- [WHAT NEEDS TO BE DONE]:
Across the entries, how many lines have the string "input" in them? Reply with only a number.

- [PROVIDED RECORDS]:
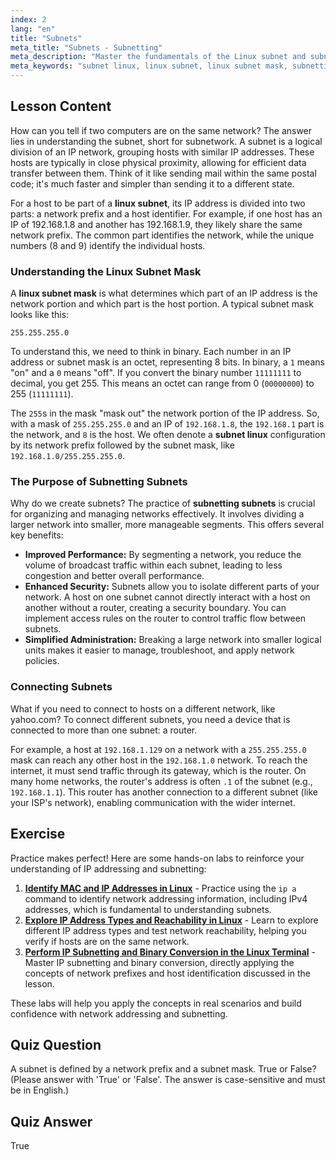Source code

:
 ```yaml
---
index: 2
lang: "en"
title: "Subnets"
meta_title: "Subnets - Subnetting"
meta_description: "Master the fundamentals of the Linux subnet and subnet mask. This guide explains subnetting subnets, network prefixes, and how to manage network segmentation in a subnet linux environment."
meta_keywords: "subnet linux, linux subnet, linux subnet mask, subnetting subnets, subnets, subnet mask, network prefix, Linux networking, IP address"
---
```


## Lesson Content

How can you tell if two computers are on the same network? The answer lies in understanding the subnet, short for subnetwork. A subnet is a logical division of an IP network, grouping hosts with similar IP addresses. These hosts are typically in close physical proximity, allowing for efficient data transfer between them. Think of it like sending mail within the same postal code; it's much faster and simpler than sending it to a different state.

For a host to be part of a **linux subnet**, its IP address is divided into two parts: a network prefix and a host identifier. For example, if one host has an IP of 192.168.1.8 and another has 192.168.1.9, they likely share the same network prefix. The common part identifies the network, while the unique numbers (8 and 9) identify the individual hosts.

### Understanding the Linux Subnet Mask

A **linux subnet mask** is what determines which part of an IP address is the network portion and which part is the host portion. A typical subnet mask looks like this:

```plaintext
255.255.255.0
```

To understand this, we need to think in binary. Each number in an IP address or subnet mask is an octet, representing 8 bits. In binary, a `1` means "on" and a `0` means "off". If you convert the binary number `11111111` to decimal, you get 255. This means an octet can range from 0 (`00000000`) to 255 (`11111111`).

The `255`s in the mask "mask out" the network portion of the IP address. So, with a mask of `255.255.255.0` and an IP of `192.168.1.8`, the `192.168.1` part is the network, and `8` is the host. We often denote a **subnet linux** configuration by its network prefix followed by the subnet mask, like `192.168.1.0/255.255.255.0`.

### The Purpose of Subnetting Subnets

Why do we create subnets? The practice of **subnetting subnets** is crucial for organizing and managing networks effectively. It involves dividing a larger network into smaller, more manageable segments. This offers several key benefits:

- **Improved Performance:** By segmenting a network, you reduce the volume of broadcast traffic within each subnet, leading to less congestion and better overall performance.
- **Enhanced Security:** Subnets allow you to isolate different parts of your network. A host on one subnet cannot directly interact with a host on another without a router, creating a security boundary. You can implement access rules on the router to control traffic flow between subnets.
- **Simplified Administration:** Breaking a large network into smaller logical units makes it easier to manage, troubleshoot, and apply network policies.

### Connecting Subnets

What if you need to connect to hosts on a different network, like yahoo.com? To connect different subnets, you need a device that is connected to more than one subnet: a router.

For example, a host at `192.168.1.129` on a network with a `255.255.255.0` mask can reach any other host in the `192.168.1.0` network. To reach the internet, it must send traffic through its gateway, which is the router. On many home networks, the router's address is often `.1` of the subnet (e.g., `192.168.1.1`). This router has another connection to a different subnet (like your ISP's network), enabling communication with the wider internet.

## Exercise

Practice makes perfect! Here are some hands-on labs to reinforce your understanding of IP addressing and subnetting:

1.  **[Identify MAC and IP Addresses in Linux](https://labex.io/labs/comptia-identify-mac-and-ip-addresses-in-linux-592731)** - Practice using the `ip a` command to identify network addressing information, including IPv4 addresses, which is fundamental to understanding subnets.
2.  **[Explore IP Address Types and Reachability in Linux](https://labex.io/labs/comptia-explore-ip-address-types-and-reachability-in-linux-592780)** - Learn to explore different IP address types and test network reachability, helping you verify if hosts are on the same network.
3.  **[Perform IP Subnetting and Binary Conversion in the Linux Terminal](https://labex.io/labs/comptia-perform-ip-subnetting-and-binary-conversion-in-the-linux-terminal-592782)** - Master IP subnetting and binary conversion, directly applying the concepts of network prefixes and host identification discussed in the lesson.

These labs will help you apply the concepts in real scenarios and build confidence with network addressing and subnetting.

## Quiz Question

A subnet is defined by a network prefix and a subnet mask. True or False? (Please answer with 'True' or 'False'. The answer is case-sensitive and must be in English.)

## Quiz Answer

True
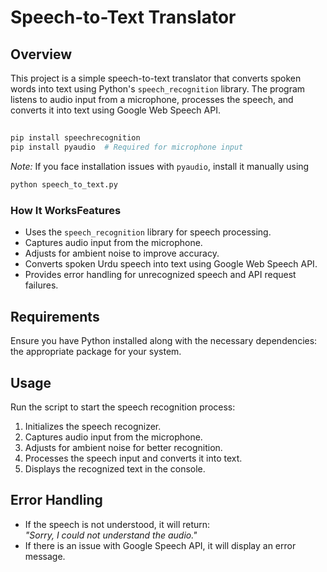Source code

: # Speech-to-Text Translator

## Overview

This project is a simple speech-to-text translator that converts spoken words into text using Python's `speech_recognition` library. The program listens to audio input from a microphone, processes the speech, and converts it into text using Google Web Speech API.

##

```bash
pip install speechrecognition
pip install pyaudio  # Required for microphone input
```

*Note:* If you face installation issues with `pyaudio`, install it manually using

```bash
python speech_to_text.py
```

### How It WorksFeatures

- Uses the `speech_recognition` library for speech processing.
- Captures audio input from the microphone.
- Adjusts for ambient noise to improve accuracy.
- Converts spoken Urdu speech into text using Google Web Speech API.
- Provides error handling for unrecognized speech and API request failures.

## Requirements

Ensure you have Python installed along with the necessary dependencies: the appropriate package for your system.

## Usage

Run the script to start the speech recognition process:

1. Initializes the speech recognizer.
2. Captures audio input from the microphone.
3. Adjusts for ambient noise for better recognition.
4. Processes the speech input and converts it into text.
5. Displays the recognized text in the console.


## Error Handling

- If the speech is not understood, it will return:\
  *"Sorry, I could not understand the audio."*
- If there is an issue with Google Speech API, it will display an error message.

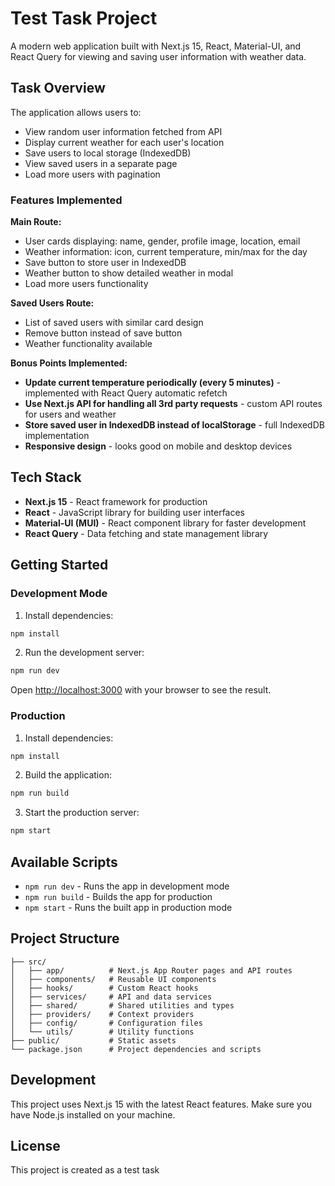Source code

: # Test Task Project

A modern web application built with Next.js 15, React, Material-UI, and React Query for viewing and saving user information with weather data.

## Task Overview

The application allows users to:
- View random user information fetched from API
- Display current weather for each user's location
- Save users to local storage (IndexedDB)
- View saved users in a separate page
- Load more users with pagination

### Features Implemented

**Main Route:**
- User cards displaying: name, gender, profile image, location, email
- Weather information: icon, current temperature, min/max for the day
- Save button to store user in IndexedDB
- Weather button to show detailed weather in modal
- Load more users functionality

**Saved Users Route:**
- List of saved users with similar card design
- Remove button instead of save button
- Weather functionality available

**Bonus Points Implemented:**
-  **Update current temperature periodically (every 5 minutes)** - implemented with React Query automatic refetch
-  **Use Next.js API for handling all 3rd party requests** - custom API routes for users and weather
-  **Store saved user in IndexedDB instead of localStorage** - full IndexedDB implementation
-  **Responsive design** - looks good on mobile and desktop devices

## Tech Stack

- **Next.js 15** - React framework for production
- **React** - JavaScript library for building user interfaces
- **Material-UI (MUI)** - React component library for faster development
- **React Query** - Data fetching and state management library

## Getting Started

### Development Mode

1. Install dependencies:
```bash
npm install
```

2. Run the development server:
```bash
npm run dev
```

Open [http://localhost:3000](http://localhost:3000) with your browser to see the result.

### Production

1. Install dependencies:
```bash
npm install
```

2. Build the application:
```bash
npm run build
```

3. Start the production server:
```bash
npm start
```

## Available Scripts

- `npm run dev` - Runs the app in development mode
- `npm run build` - Builds the app for production
- `npm start` - Runs the built app in production mode

## Project Structure

```
├── src/
│   ├── app/          # Next.js App Router pages and API routes
│   ├── components/   # Reusable UI components
│   ├── hooks/        # Custom React hooks
│   ├── services/     # API and data services
│   ├── shared/       # Shared utilities and types
│   ├── providers/    # Context providers
│   ├── config/       # Configuration files
│   └── utils/        # Utility functions
├── public/           # Static assets
└── package.json      # Project dependencies and scripts
```

## Development

This project uses Next.js 15 with the latest React features. Make sure you have Node.js installed on your machine.

## License

This project is created as a test task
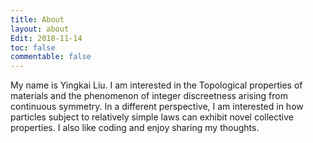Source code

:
 ```yaml
---
title: About
layout: about
Edit: 2018-11-14
toc: false
commentable: false
---
```


My name is Yingkai Liu. I am interested in the Topological properties of materials and the phenomenon of integer discreetness arising from continuous symmetry. In a different perspective, I am interested in how particles subject to relatively simple laws can exhibit novel collective properties. I also like coding and enjoy sharing my thoughts.
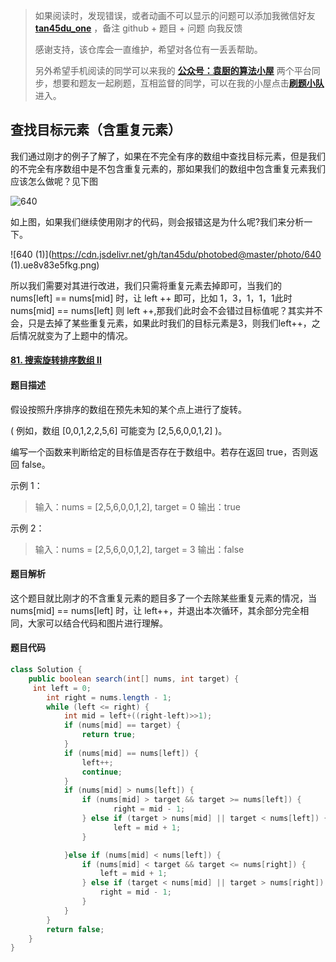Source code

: > 如果阅读时，发现错误，或者动画不可以显示的问题可以添加我微信好友  **[tan45du_one](https://raw.githubusercontent.com/tan45du/tan45du.github.io/master/个人微信.15egrcgqd94w.jpg)** ，备注  github  + 题目 + 问题  向我反馈
>
> 感谢支持，该仓库会一直维护，希望对各位有一丢丢帮助。
>
> 另外希望手机阅读的同学可以来我的 <u>[**公众号：袁厨的算法小屋**](https://raw.githubusercontent.com/tan45du/test/master/微信图片_20210320152235.2pthdebvh1c0.png)</u> 两个平台同步，想要和题友一起刷题，互相监督的同学，可以在我的小屋点击<u>[**刷题小队**](https://raw.githubusercontent.com/tan45du/test/master/微信图片_20210320152235.2pthdebvh1c0.png)</u>进入。 

## **查找目标元素（含重复元素）**

我们通过刚才的例子了解了，如果在不完全有序的数组中查找目标元素，但是我们的不完全有序数组中是不包含重复元素的，那如果我们的数组中包含重复元素我们应该怎么做呢？见下图

![640](https://cdn.jsdelivr.net/gh/tan45du/photobed@master/photo/640.667bvokp3980.png)

如上图，如果我们继续使用刚才的代码，则会报错这是为什么呢?我们来分析一下。

![640 (1)](https://cdn.jsdelivr.net/gh/tan45du/photobed@master/photo/640 (1).ue8v83e5fkg.png)

所以我们需要对其进行改进，我们只需将重复元素去掉即可，当我们的 nums[left] == nums[mid] 时，让 left ++ 即可，比如 1，3，1，1，1此时 nums[mid] == nums[left] 则 left ++,那我们此时会不会错过目标值呢？其实并不会，只是去掉了某些重复元素，如果此时我们的目标元素是3，则我们left++，之后情况就变为了上题中的情况。

#### [81. 搜索旋转排序数组 II](https://leetcode-cn.com/problems/search-in-rotated-sorted-array-ii/)

#### **题目描述**



假设按照升序排序的数组在预先未知的某个点上进行了旋转。

( 例如，数组 [0,0,1,2,2,5,6] 可能变为 [2,5,6,0,0,1,2] )。

编写一个函数来判断给定的目标值是否存在于数组中。若存在返回 true，否则返回 false。

示例 1：

> 输入：nums = [2,5,6,0,0,1,2], target = 0 输出：true

示例 2：

> 输入：nums = [2,5,6,0,0,1,2], target = 3 输出：false

#### **题目解析**

这个题目就比刚才的不含重复元素的题目多了一个去除某些重复元素的情况，当 nums[mid] == nums[left] 时，让 left++，并退出本次循环，其余部分完全相同，大家可以结合代码和图片进行理解。

#### **题目代码**

```java
class Solution {
    public boolean search(int[] nums, int target) {
     int left = 0;
        int right = nums.length - 1;
        while (left <= right) {
            int mid = left+((right-left)>>1);
            if (nums[mid] == target) {
                return true;
            }
            if (nums[mid] == nums[left]) {
                left++;
                continue;
            }
            if (nums[mid] > nums[left]) {
                if (nums[mid] > target && target >= nums[left]) {
                       right = mid - 1;
                } else if (target > nums[mid] || target < nums[left]) {
                       left = mid + 1;
                } 

            }else if (nums[mid] < nums[left]) {
                if (nums[mid] < target && target <= nums[right]) {
                    left = mid + 1;
                } else if (target < nums[mid] || target > nums[right]) {
                    right = mid - 1;
                }
            } 
        }
        return false;
    }    
}
```


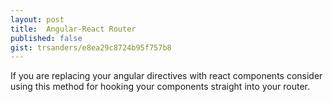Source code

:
 ```yaml
---
layout: post
title:  Angular-React Router
published: false
gist: trsanders/e8ea29c8724b95f757b8
---
```


If you are replacing your angular directives with react components consider using this method for hooking your components straight into your router.

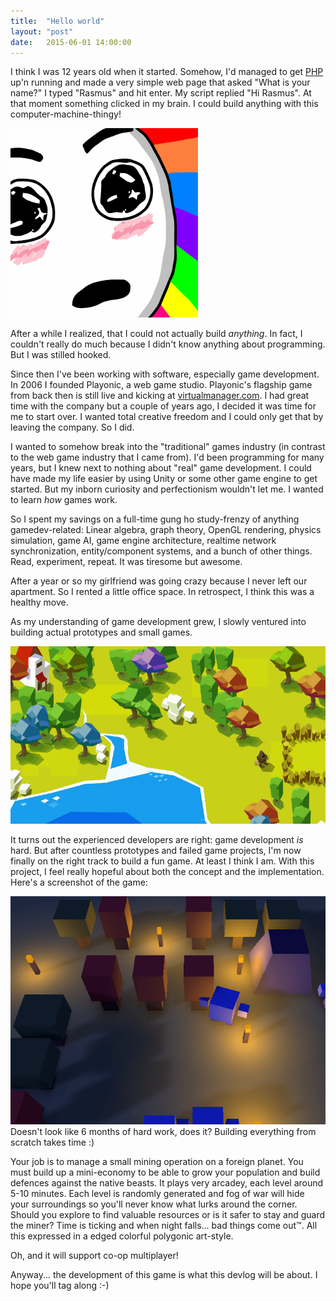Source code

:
 ```yaml
---
title:  "Hello world"
layout: "post"
date:   2015-06-01 14:00:00
---
```

I think I was 12 years old when it started. Somehow, I'd managed to get <a href="http://php.net">PHP</a> up'n running and made a very simple web page that asked "What is your name?" I typed "Rasmus" and hit enter. My script replied "Hi Rasmus". At that moment something clicked in my brain. I could build anything with this computer-machine-thingy!

<img src="/assets/images/rainbow.jpg" style="width: 300px">

After a while I realized, that I could not actually build *anything*. In fact, I couldn't really do much because I didn't know anything about programming. But I was stilled hooked.

Since then I've been working with software, especially game development. In 2006 I founded Playonic, a web game studio. Playonic's flagship game from back then is still live and kicking at [virtualmanager.com](http://www.virtualmanager.com/). I had great time with the company but a couple of years ago, I decided it was time for me to start over. I wanted total creative freedom and I could only get that by leaving the company. So I did.

I wanted to somehow break into the "traditional" games industry (in contrast to the web game industry that I came from). I'd been programming for many years, but I knew next to nothing about "real" game development. I could have made my life easier by using Unity or some other game engine to get started. But my inborn curiosity and perfectionism wouldn't let me. I wanted to learn *how* games work.

So I spent my savings on a full-time gung ho study-frenzy of anything gamedev-related: Linear algebra, graph theory, OpenGL rendering, physics simulation, game AI, game engine architecture, realtime network synchronization, entity/component systems, and a bunch of other things. Read, experiment, repeat. It was tiresome but awesome.

After a year or so my girlfriend was going crazy because I never left our apartment. So I rented a little office space. In retrospect, I think this was a healthy move.

As my understanding of game development grew, I slowly ventured into building actual prototypes and small games.

<img src="/assets/images/early-dino-hatch-concept-art.jpg">

It turns out the experienced developers are right: game development *is* hard. But after countless prototypes and failed game projects, I'm now finally on the right track to build a fun game. At least I think I am. With this project, I feel really hopeful about both the concept and the implementation. Here's a screenshot of the game:

<p class="photo">
  <a href="https://www.youtube.com/watch?v=nEnwg0i7V7Y"><img src="/assets/images/flowstone-ss.jpg"></a>
  <br>
  Doesn't look like 6 months of hard work, does it? Building everything from scratch takes time :)
</p>

Your job is to manage a small mining operation on a foreign planet. You must build up a mini-economy to be able to grow your population and build defences against the native beasts. It plays very arcadey, each level around 5-10 minutes. Each level is randomly generated and fog of war will hide your surroundings so you'll never know what lurks around the corner. Should you explore to find valuable resources or is it safer to stay and guard the miner? Time is ticking and when night falls... bad things come out™. All this expressed in a edged colorful polygonic art-style.

Oh, and it will support co-op multiplayer!

Anyway... the development of this game is what this devlog will be about. I hope you'll tag along :-)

- [SOLUTION]:
5